• _Requirement_
Across the entries below, work out how many lines contain "endPrime". Respond with the number and no other text.

(Data excerpts)
____________________
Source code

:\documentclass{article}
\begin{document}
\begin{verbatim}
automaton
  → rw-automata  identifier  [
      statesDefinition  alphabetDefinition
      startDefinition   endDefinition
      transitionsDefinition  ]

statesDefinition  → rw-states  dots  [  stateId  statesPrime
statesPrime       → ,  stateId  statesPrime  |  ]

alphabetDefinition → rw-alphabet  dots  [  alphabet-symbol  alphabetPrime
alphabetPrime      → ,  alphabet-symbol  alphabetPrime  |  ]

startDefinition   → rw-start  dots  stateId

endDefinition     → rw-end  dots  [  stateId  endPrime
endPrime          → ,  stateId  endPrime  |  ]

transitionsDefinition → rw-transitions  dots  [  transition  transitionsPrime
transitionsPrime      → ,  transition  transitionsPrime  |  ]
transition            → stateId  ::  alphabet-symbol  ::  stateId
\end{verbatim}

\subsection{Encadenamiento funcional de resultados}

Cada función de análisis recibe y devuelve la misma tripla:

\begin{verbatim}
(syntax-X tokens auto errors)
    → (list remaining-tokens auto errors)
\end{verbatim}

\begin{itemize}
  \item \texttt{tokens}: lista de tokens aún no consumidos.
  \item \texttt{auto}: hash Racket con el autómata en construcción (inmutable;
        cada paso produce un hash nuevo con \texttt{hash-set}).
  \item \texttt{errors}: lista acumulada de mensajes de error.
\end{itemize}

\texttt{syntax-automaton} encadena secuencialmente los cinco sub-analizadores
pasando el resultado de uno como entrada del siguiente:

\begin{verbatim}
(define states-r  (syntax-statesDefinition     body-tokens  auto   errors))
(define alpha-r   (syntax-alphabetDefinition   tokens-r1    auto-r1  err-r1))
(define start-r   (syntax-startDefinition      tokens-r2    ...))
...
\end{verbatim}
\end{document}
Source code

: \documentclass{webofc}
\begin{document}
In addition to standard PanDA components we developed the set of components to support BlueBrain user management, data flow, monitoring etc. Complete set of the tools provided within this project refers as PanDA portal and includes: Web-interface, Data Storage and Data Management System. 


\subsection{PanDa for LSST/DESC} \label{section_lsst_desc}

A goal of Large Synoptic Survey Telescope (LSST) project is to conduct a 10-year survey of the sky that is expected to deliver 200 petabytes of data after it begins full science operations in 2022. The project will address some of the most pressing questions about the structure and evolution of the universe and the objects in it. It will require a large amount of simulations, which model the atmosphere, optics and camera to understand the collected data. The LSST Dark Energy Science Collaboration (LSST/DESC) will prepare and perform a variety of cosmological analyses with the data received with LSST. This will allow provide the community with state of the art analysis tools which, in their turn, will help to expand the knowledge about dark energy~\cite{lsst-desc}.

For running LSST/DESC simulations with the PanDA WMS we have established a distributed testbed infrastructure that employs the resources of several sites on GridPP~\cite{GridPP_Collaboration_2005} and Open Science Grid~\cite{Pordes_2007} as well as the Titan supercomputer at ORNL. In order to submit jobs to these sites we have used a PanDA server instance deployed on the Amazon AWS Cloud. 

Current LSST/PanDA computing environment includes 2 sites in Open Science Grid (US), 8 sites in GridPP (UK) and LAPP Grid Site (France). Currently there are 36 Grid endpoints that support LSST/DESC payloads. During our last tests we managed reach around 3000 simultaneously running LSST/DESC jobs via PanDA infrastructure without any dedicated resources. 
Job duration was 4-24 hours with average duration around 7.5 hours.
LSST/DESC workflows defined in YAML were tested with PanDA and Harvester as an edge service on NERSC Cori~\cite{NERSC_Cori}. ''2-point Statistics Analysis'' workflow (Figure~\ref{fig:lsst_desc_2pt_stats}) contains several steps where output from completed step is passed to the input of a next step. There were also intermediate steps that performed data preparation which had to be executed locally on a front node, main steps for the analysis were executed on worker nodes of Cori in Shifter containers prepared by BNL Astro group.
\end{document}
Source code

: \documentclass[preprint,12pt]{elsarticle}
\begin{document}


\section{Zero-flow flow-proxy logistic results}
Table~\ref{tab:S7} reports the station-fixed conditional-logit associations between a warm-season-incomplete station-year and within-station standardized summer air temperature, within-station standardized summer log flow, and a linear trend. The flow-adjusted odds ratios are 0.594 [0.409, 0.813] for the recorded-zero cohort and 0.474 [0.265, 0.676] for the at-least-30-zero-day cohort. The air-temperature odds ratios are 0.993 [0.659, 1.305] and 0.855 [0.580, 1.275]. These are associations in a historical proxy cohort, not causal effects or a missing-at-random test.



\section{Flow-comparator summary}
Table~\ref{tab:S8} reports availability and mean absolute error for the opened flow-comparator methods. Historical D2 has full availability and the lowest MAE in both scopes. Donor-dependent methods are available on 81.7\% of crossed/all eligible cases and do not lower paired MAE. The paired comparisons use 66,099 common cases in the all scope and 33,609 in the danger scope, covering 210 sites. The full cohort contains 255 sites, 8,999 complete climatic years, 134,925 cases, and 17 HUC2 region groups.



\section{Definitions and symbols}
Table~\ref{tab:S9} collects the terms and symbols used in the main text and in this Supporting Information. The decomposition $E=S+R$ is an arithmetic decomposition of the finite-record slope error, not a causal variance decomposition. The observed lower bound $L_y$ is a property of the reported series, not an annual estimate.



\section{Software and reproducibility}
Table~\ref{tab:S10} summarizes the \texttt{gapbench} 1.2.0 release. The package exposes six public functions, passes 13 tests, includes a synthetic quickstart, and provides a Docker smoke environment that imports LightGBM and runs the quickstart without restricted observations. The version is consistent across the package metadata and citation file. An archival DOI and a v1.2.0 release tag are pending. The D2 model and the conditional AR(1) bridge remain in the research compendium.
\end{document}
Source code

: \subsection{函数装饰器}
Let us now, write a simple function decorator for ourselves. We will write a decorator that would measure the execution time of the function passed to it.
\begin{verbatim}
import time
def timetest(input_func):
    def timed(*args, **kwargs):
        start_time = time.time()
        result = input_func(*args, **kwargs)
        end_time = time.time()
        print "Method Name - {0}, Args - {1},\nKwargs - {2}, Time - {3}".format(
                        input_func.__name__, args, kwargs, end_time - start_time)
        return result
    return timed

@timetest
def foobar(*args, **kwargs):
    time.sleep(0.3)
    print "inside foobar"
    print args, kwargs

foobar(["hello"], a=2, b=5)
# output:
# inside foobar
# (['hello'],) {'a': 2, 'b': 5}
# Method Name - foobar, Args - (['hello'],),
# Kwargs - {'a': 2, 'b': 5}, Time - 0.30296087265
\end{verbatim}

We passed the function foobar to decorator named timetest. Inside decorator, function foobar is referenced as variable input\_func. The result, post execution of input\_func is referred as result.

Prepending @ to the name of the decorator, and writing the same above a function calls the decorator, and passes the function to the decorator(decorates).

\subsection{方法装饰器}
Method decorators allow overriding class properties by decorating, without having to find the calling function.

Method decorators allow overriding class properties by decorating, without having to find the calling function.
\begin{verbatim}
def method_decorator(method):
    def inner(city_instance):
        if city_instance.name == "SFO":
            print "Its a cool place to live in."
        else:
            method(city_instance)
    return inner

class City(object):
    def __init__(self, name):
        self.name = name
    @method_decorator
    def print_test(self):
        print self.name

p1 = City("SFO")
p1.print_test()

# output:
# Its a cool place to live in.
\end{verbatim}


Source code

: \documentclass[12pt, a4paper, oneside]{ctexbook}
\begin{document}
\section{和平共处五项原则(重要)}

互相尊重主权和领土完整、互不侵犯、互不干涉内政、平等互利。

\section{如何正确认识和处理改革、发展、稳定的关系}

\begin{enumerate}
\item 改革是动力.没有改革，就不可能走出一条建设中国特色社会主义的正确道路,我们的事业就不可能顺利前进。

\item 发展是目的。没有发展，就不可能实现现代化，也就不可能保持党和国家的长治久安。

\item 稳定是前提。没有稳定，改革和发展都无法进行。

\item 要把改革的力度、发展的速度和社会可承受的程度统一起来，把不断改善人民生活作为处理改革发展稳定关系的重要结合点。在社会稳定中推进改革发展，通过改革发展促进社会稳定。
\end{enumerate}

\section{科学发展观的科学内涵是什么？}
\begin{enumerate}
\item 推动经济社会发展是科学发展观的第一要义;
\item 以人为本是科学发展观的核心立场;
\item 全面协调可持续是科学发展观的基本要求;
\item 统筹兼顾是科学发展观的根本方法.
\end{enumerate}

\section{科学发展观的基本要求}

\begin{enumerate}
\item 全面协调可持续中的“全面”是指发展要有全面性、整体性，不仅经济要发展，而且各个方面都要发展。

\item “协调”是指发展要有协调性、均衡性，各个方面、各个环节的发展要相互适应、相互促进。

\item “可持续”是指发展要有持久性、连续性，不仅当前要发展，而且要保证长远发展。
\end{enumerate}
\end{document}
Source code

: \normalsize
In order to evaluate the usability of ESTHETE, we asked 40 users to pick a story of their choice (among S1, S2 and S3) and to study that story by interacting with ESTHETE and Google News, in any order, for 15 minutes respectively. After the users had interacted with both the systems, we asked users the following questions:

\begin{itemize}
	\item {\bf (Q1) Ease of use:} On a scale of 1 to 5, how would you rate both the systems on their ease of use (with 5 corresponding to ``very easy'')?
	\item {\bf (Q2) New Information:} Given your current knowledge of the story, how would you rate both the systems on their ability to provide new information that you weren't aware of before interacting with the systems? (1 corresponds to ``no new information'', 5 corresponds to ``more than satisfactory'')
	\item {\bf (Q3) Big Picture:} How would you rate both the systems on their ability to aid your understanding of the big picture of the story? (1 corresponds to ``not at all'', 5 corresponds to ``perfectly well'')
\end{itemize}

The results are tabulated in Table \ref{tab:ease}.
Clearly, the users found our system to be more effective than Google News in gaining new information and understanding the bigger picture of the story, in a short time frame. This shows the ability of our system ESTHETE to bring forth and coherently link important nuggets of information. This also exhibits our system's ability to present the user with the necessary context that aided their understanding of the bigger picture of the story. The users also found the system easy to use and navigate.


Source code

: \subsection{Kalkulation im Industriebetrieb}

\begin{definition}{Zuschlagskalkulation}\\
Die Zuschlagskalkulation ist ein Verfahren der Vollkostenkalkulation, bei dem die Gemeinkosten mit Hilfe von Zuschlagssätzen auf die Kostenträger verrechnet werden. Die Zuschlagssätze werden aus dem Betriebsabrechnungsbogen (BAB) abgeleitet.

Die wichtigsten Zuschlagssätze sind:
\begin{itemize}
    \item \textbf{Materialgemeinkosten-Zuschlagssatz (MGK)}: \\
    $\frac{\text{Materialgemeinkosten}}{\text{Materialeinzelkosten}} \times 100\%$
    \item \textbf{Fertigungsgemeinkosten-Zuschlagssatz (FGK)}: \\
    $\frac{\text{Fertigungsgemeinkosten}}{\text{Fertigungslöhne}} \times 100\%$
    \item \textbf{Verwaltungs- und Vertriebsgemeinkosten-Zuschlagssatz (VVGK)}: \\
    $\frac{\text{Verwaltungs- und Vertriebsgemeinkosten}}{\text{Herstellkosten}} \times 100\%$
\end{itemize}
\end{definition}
____________________
• _Response to the task_
2